It's nice to have atomic guarantees of GILed implementation. For me current CPython semantic is a golden middle: you have pretty fast interpreter without race conditions (for huge part of user code). Due to GIL.
I always like to ask for what kind of task one needs GILless python?
CPU bound? If you are using native python code for CPU bound tasks you are already in a bad place. C extensions can release GIL. For example numpy.
> I always like to ask for what kind of task one needs GILless python?
> CPU bound? If you are using native python code for CPU bound tasks you are already in a bad place.

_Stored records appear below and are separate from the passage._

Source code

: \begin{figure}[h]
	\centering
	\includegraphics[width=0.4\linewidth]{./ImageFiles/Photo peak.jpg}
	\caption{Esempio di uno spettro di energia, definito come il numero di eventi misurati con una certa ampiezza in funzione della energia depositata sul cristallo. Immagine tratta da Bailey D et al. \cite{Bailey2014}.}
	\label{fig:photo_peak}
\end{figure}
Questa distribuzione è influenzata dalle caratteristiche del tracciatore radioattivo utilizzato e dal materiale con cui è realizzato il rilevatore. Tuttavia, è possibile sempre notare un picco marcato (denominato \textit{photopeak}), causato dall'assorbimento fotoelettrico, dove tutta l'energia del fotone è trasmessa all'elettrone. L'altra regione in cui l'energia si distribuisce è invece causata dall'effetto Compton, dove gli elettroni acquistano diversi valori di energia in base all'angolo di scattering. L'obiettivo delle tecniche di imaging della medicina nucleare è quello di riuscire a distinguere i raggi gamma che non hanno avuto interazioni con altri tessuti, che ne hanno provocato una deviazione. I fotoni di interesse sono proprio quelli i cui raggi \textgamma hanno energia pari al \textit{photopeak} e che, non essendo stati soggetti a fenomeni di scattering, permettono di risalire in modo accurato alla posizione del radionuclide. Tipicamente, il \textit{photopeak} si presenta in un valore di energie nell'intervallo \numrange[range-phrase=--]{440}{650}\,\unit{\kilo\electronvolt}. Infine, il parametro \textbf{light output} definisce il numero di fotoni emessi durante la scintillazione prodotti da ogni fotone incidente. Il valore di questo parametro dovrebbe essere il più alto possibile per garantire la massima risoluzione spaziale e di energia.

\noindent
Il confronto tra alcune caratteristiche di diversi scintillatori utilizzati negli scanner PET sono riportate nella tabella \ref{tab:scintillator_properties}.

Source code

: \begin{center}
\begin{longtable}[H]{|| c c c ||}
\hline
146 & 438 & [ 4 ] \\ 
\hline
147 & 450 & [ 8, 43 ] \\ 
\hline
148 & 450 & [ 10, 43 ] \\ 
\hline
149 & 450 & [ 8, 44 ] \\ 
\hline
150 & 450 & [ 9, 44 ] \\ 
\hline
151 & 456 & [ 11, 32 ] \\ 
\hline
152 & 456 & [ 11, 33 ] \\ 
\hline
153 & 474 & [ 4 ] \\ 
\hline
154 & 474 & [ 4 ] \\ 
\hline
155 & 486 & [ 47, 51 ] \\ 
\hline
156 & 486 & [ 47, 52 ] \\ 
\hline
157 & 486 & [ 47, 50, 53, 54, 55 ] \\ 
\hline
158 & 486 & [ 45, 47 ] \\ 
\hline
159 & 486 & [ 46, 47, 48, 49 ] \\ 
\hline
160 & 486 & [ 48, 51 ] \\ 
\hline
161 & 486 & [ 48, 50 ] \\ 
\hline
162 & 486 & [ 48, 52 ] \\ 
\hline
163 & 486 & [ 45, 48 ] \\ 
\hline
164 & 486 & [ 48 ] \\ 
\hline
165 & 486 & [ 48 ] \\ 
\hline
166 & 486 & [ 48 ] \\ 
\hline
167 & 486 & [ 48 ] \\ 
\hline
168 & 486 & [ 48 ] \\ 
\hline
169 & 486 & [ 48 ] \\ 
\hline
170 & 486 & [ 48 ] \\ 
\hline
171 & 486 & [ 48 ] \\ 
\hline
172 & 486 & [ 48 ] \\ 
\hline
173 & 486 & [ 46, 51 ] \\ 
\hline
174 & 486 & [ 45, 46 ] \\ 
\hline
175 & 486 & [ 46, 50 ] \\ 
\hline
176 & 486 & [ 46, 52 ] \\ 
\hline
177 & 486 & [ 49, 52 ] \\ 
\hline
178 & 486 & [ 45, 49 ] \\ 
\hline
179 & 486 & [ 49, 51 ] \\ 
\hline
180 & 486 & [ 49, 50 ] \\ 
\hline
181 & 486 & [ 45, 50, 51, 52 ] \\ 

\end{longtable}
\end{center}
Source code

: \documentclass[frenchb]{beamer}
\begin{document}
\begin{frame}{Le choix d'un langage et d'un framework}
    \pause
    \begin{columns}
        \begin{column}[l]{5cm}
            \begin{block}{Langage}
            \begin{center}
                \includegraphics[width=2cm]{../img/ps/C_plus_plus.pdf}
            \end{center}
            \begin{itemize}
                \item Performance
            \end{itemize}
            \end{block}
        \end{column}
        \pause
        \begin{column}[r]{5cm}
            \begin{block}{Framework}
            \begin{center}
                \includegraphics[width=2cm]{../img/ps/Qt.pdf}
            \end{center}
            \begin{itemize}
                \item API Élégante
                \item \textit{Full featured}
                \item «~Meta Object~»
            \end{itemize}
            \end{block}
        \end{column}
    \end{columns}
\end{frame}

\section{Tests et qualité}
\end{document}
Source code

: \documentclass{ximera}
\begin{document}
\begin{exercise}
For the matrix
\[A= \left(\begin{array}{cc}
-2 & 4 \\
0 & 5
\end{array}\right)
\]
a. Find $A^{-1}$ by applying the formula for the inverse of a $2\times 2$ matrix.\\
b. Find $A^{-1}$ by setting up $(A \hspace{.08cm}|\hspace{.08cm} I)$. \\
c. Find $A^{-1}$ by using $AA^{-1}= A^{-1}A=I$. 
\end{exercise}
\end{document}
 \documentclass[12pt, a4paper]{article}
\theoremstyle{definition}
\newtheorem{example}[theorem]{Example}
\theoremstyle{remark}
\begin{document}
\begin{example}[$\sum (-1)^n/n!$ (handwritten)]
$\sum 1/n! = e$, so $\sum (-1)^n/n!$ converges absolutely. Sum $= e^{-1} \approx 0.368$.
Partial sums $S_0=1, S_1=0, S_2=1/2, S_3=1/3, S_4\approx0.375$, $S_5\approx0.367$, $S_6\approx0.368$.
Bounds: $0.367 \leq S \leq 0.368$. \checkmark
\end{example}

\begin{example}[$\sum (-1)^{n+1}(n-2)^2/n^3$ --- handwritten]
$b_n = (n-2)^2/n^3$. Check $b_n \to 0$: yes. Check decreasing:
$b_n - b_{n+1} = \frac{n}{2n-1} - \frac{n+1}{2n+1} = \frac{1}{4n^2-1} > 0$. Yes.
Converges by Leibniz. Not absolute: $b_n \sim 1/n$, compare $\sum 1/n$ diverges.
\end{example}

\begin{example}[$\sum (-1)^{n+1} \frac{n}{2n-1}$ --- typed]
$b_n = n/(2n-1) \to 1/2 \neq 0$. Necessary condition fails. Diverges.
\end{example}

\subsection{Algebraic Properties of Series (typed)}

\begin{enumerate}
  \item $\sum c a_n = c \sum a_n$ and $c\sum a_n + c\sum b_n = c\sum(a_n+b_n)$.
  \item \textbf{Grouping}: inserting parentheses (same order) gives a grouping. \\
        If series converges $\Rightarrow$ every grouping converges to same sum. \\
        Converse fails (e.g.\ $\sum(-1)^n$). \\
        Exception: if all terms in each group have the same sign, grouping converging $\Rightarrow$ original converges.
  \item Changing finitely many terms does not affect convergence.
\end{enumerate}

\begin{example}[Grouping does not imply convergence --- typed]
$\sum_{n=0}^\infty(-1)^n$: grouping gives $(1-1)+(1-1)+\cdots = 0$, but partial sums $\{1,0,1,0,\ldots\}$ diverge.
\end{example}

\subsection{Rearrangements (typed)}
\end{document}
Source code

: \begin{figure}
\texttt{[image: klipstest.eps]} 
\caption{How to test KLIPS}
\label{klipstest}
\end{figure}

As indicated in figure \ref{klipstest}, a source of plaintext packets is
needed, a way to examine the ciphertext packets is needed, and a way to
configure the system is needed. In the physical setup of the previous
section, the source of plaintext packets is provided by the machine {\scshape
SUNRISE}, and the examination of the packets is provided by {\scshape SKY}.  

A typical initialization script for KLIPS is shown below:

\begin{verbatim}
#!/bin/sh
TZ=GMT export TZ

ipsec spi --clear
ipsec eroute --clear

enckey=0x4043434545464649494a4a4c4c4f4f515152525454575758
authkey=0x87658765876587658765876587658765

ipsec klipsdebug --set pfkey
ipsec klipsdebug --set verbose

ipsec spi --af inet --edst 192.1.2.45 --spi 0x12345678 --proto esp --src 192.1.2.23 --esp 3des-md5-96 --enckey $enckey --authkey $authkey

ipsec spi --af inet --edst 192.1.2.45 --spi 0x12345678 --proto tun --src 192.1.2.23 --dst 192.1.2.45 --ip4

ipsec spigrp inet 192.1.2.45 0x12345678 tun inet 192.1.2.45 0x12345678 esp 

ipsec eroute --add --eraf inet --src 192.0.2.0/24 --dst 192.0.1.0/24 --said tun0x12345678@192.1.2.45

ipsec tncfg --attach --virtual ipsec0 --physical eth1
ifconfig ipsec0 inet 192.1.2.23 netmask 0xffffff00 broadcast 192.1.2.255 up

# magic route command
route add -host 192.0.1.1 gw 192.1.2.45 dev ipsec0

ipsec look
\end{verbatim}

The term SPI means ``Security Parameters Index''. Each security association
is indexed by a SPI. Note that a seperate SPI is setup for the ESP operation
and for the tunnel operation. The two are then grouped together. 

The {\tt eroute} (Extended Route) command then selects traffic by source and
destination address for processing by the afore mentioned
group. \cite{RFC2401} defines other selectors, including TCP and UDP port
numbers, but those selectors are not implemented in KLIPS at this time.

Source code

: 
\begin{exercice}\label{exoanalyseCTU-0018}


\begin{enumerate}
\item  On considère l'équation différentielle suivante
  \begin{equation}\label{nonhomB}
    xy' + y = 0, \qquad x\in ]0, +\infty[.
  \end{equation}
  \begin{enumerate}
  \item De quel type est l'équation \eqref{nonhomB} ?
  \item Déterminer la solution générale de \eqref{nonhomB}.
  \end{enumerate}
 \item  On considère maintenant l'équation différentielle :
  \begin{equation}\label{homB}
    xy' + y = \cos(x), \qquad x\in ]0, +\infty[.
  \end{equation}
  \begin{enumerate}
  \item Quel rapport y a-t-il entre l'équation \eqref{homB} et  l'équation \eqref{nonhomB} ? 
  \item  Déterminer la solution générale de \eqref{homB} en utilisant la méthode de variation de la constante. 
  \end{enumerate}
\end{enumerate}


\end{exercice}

While I think you may have misread my comment for a value judgement on Python's GIL, I don't see as particularly useful dismissing major potential (multithreaded) performance gains for a slow language just because there's faster languages. Languages that are better in some way - like speed - should stand as a benchmark and a goal, not a reason to give up improvements.
I'm not against faster interpreter also. It's history now, but IMHO super slow GILless python with Java-esk data races in 199x would not gain such broad community and ecosystem.
Anything with a hard or soft real-time constraint (audio, video, industrial automation, etc). You'd be shocked how many algorithmic prototypes are written in numpy then hand converted to C++ for realization.
NumPy releases GIL. I love NumPy myself and created complex interactive realtime synths. It always was more convenient to slap Cython or C code to achieve desired 100x performance instead of getting potentially 10x (4x on my laptop) with multithreading.
I always like to ask for what kind of task one needs GILless python?
CPU bound? If you are using native python code for CPU bound tasks you are already in a bad place. C extensions can release GIL. For example numpy.
What else?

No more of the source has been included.